§ Source material

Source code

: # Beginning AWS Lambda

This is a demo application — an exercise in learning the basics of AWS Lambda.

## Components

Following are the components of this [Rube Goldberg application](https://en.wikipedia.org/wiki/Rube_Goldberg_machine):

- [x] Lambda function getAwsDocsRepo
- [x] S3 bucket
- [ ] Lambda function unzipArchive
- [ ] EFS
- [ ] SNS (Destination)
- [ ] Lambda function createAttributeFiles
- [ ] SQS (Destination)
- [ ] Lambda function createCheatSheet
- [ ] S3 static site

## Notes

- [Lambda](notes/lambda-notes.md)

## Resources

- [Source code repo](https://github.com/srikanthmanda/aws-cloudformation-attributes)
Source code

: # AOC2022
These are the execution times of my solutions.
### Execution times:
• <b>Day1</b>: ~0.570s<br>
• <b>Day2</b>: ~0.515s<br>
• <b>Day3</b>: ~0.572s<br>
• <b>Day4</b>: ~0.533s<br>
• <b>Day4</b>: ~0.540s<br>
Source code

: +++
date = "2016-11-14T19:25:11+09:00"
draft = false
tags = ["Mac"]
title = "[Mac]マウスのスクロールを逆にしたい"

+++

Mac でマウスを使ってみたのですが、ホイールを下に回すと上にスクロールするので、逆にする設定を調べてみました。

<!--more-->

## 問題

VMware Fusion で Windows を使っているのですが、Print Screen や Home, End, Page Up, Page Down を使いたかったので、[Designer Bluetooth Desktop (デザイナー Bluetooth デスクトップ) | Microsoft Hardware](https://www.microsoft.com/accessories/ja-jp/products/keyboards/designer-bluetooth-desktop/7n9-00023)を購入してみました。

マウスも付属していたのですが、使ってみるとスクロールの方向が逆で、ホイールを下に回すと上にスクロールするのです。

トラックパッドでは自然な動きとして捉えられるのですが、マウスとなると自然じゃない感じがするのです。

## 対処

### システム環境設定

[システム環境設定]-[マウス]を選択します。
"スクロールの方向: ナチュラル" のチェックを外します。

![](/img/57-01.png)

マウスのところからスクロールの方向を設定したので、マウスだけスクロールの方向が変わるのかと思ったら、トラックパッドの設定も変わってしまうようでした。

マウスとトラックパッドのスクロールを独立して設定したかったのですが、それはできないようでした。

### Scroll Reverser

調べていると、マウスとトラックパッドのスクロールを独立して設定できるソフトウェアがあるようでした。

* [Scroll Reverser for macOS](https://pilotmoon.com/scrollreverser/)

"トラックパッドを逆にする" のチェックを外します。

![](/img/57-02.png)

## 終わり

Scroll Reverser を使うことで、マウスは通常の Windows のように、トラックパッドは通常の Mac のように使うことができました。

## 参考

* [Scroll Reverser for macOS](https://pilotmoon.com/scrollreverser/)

§ What the task requires
Copy, exactly and only, the lines above that begin with the one containing "トラックパッドでは自然な動き" and finish with the one containing "調べていると、マウスとトラッ".

§ Solution below
トラックパッドでは自然な動きとして捉えられるのですが、マウスとなると自然じゃない感じがするのです。

## 対処

### システム環境設定

[システム環境設定]-[マウス]を選択します。
"スクロールの方向: ナチュラル" のチェックを外します。

![](/img/57-01.png)

マウスのところからスクロールの方向を設定したので、マウスだけスクロールの方向が変わるのかと思ったら、トラックパッドの設定も変わってしまうようでした。

マウスとトラックパッドのスクロールを独立して設定したかったのですが、それはできないようでした。

### Scroll Reverser

調べていると、マウスとトラックパッドのスクロールを独立して設定できるソフトウェアがあるようでした。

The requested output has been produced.